Our patient showed substantial clinical improvement while on treatment with ketotifen, and minimal response to all other treatments. To date, there are no standardized treatment protocols for patients with EGE. A number of ongoing clinical trials have investigated the potential use of biologic agents in EGID, with one of the most promising agents being the IL-4 receptor alpha chain antagonist, Dupilumab, currently approved in the United States for treatment of EoE (
Dellon and Spergel 2022). However, evidence for use of biologics in EGE specifically is still lacking. Our patient showed a dramatic rise in serum eosinophils when treated with Dupilumab leading to treatment discontinuation, suggesting that we still do not fully understand the pathophysiology of EGE or how it differs from that of EoE. Other trials in EGE are ongoing for Lirentelmab (Siglec-8 antagonist) and Benralizumab (IL-5 receptor antagonist) (
Dellon and Spergel 2022). In regard to evidence for ketotifen use in EGE, and in particular the long-term use of this agent, evidence is still scarce beyond our report of using this agent in 6 patients with EGE in 1991 (
Melamed and Roifman 1991). Short-term ketotifen use for a period of 30 days has been reported to result in resolution of acute EGE symptoms, with a patient in clinical remission up to 10 months later (
Bolukbas et al. 2004). Another report described a 44-year-old patient with difficult to control EGE who had been treated with ketotifen for over 20 years with excellent symptomatic relief, although histologic findings were suggestive of continued inflammation of his upper GI tract despite the patient being asymptomatic (
Freeman 2019). This raises the importance of a combination of periodic clinical and endoscopic surveillance of EGE patients, regardless of treatment modality. While treatment with ketotifen may be a compelling option given the experience of our center and others, a systematic trial assessing the effectiveness and long-term impact of this agent in patients with EGID is warranted. Further points which would require more systematic large-scale evaluation include optimization of treatment dose and standardization of treatment response assessment.
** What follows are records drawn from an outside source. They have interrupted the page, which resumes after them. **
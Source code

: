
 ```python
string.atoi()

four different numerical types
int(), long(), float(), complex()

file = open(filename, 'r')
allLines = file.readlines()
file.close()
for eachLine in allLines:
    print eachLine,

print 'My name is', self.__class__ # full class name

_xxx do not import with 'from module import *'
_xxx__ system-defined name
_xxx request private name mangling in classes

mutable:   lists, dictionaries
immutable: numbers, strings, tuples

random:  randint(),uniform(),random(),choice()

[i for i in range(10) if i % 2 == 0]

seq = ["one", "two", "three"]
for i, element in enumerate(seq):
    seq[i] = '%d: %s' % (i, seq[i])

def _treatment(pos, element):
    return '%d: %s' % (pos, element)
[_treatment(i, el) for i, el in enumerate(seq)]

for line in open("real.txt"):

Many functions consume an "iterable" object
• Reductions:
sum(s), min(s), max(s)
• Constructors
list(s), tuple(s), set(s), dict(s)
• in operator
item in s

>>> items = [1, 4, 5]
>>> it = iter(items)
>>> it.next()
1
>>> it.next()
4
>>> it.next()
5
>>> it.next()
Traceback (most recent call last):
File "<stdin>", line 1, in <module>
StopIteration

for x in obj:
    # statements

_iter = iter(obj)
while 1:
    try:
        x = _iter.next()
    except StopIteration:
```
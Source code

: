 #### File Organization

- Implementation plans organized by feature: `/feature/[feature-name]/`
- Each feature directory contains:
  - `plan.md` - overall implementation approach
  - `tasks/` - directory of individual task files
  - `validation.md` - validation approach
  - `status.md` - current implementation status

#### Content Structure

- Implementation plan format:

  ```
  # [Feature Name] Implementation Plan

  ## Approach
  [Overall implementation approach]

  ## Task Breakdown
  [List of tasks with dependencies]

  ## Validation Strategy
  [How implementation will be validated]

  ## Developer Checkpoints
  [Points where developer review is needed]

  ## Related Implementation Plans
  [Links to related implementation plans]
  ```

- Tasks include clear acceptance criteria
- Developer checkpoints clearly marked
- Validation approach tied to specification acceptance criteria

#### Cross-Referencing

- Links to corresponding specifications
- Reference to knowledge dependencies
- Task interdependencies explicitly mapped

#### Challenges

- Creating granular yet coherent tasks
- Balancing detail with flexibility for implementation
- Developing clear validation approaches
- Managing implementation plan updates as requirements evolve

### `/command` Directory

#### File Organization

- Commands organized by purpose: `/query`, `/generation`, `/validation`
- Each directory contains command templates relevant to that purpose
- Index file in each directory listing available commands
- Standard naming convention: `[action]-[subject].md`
We conclude that EGID is a broad-spectrum group of disorders, with EGE possibly having distinct genetic etiology and pathophysiology as well as differential treatment response compared with the more common EoE. While several genome-wide association studies have identified various risk loci associated with EoE (
Kottyan et al. 2021;
Chang et al.2022), enabling identification genes and risk variants (
Ryu et al. 2020), there is a substantial lag in our knowledge of genetic predisposition to other EGID such as EGE. To date, no clear risk loci have been identified in association with forms of EGID other than EoE. We suggest that mutations in
RUNX1, previously associated with other hematologic abnormalities such as eosinophilia and malignancy, may also underlie a presentation of tissue eosinophilia such as EGID. We further suggest that in refractory EGE cases, the mast cell stabilizer H1 antihistamine ketotifen may be considered as a therapeutic option.
Ongoing surveillance of patients is warranted to assess for clinical symptoms and histologic evidence of disease.